L’OPH DEUX-SEVRES HABITAT a informé la Direction départementale de la cohésion sociale et de la protection des populations des Deux-Sèvres de la situation d’impayés de loyers le 10 janvier 2024.
L’OPH DEUX-SEVRES HABITAT a mis en demeure Monsieur [R] [K] de régulariser la situation par courrier recommandé avec accusé de réception en date du 13 mars 2024.
Par acte du 3 février 2025, l’office public de l’habitat DEUX-SEVRES HABITAT a fait signifier à Monsieur [R] [K] un commandement de payer la somme de 1 864,11 euros au titre de loyers demeurés impayés, visant la clause résolutoire. La Commission de Coordination des Actions de Prévention des Expulsions locatives a une nouvelle fois été saisie par voie électronique le 5 février 2025.
Par acte du 18 avril 2025, notifié à la préfecture des Deux-Sèvres par voie électronique le 22 avril 2025, l’office public de l’habitat DEUX-SEVRES HABITAT a fait assigner Monsieur [R] [K] devant le juge des contentieux de la protection du tribunal judiciaire de Niort afin de voir :
constater l’acquisition de la clause résolutoire ;ordonner l’expulsion de Monsieur [R] [K] et de tout occupant de son chef, au besoin avec l’assistance de la force publique ;condamner Monsieur [R] [K] au paiement :
de la somme de 2 847,97 euros au titre de l’arriéré locatif arrêté à la date du 15 avril 2025 outre les loyers et charges dus au jour de l’audience,d’une indemnité mensuelle d’occupation de 464,32 euros représentative du loyer toutes charges comprises et revalorisables, si nécessaire, dans les conditions contractuelles initiales des baux, à compter de la date de résiliation du bail jusqu’au jour de leur départ effectif des lieux.d’une somme de 300 euros en application de l’article 700 du code de procédure civile ainsi qu’aux entiers dépens.
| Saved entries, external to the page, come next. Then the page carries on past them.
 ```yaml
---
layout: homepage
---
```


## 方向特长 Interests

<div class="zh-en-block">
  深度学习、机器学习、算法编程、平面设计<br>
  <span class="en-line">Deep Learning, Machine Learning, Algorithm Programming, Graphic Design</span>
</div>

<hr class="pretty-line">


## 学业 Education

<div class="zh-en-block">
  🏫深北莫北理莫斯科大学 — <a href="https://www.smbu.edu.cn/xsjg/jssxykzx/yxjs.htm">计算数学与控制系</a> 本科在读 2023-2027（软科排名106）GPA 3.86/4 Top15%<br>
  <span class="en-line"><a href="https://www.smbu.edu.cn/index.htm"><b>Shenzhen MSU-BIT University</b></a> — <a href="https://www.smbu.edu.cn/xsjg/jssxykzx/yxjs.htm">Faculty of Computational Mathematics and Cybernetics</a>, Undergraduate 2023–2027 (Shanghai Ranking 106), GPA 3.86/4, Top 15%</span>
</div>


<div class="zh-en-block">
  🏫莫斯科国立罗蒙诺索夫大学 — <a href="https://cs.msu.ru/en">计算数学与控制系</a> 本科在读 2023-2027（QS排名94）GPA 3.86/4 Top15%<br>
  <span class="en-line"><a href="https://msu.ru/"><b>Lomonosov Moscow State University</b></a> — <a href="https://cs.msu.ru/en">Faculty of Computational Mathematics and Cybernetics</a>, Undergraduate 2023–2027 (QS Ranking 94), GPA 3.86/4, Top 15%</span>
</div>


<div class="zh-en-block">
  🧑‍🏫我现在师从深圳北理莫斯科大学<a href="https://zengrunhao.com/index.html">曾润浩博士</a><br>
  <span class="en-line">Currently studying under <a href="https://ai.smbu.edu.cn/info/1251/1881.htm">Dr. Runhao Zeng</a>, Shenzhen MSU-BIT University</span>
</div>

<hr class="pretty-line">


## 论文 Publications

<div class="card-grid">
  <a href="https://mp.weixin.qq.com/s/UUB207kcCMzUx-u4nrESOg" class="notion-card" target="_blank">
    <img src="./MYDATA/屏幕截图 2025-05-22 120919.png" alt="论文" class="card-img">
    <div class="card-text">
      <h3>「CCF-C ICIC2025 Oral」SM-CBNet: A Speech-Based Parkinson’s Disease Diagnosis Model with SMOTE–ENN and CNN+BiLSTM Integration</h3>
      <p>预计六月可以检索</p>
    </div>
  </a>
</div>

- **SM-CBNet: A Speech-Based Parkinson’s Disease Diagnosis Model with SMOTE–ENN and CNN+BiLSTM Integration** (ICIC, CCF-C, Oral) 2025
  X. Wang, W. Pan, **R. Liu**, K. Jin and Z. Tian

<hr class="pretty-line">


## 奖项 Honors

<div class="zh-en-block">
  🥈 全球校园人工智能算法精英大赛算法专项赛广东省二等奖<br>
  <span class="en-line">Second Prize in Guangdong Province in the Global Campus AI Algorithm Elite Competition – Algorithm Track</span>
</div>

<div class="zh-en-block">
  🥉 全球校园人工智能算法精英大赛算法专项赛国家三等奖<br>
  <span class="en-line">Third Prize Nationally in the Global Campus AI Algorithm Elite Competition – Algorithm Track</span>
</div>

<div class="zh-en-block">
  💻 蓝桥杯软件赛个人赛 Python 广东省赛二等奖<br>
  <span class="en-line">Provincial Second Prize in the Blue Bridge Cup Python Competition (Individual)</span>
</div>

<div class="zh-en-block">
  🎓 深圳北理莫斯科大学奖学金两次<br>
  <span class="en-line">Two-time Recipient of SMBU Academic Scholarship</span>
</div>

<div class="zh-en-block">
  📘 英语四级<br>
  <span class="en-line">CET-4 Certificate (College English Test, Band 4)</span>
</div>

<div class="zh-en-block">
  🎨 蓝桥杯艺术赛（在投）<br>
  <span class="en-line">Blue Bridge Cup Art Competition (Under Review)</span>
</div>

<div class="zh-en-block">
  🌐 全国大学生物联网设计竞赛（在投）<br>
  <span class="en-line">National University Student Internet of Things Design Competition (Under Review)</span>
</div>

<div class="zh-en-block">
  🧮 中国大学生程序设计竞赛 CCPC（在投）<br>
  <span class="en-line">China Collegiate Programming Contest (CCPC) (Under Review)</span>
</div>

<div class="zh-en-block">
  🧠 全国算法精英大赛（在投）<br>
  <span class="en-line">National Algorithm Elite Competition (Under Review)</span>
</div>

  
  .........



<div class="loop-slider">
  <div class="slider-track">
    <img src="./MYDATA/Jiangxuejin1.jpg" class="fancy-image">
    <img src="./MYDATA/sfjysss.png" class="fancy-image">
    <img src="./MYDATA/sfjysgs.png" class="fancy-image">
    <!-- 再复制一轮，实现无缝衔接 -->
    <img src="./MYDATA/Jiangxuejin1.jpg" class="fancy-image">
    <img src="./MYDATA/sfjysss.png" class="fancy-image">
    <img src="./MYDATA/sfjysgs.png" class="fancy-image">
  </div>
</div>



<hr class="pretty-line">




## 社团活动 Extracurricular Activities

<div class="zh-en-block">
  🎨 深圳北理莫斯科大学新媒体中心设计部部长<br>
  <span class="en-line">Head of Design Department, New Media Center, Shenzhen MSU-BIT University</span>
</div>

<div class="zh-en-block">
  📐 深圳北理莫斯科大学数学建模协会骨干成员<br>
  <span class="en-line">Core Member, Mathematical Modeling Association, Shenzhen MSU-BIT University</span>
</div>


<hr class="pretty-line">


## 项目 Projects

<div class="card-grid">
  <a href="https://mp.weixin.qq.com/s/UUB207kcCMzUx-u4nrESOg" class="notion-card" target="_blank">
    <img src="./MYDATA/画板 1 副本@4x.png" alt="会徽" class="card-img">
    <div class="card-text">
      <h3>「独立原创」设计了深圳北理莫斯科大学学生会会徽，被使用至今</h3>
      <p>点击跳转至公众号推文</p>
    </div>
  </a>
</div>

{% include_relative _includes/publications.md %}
Aucune évaluation sociale n’a pu être réalisée compte tenu de la carence de Monsieur [R] [K].
À l’audience du 9 juillet 2025 à laquelle l’affaire a été retenue, l’office public de l’habitat DEUX-SEVRES HABITAT maintient ses demandes, en actualisant le montant de la dette à la somme de 3 808,76 euros, arrêtée au 8 juillet 2025, échéance du mois de juin 2025 incluse. Il précise qu’un échéancier a été mis en place d’un montant de 60 euros par mois et que Monsieur [R] a repris le paiement du loyer courant. Il ne s’oppose pas à la demande de délai et de maintien dans les lieux.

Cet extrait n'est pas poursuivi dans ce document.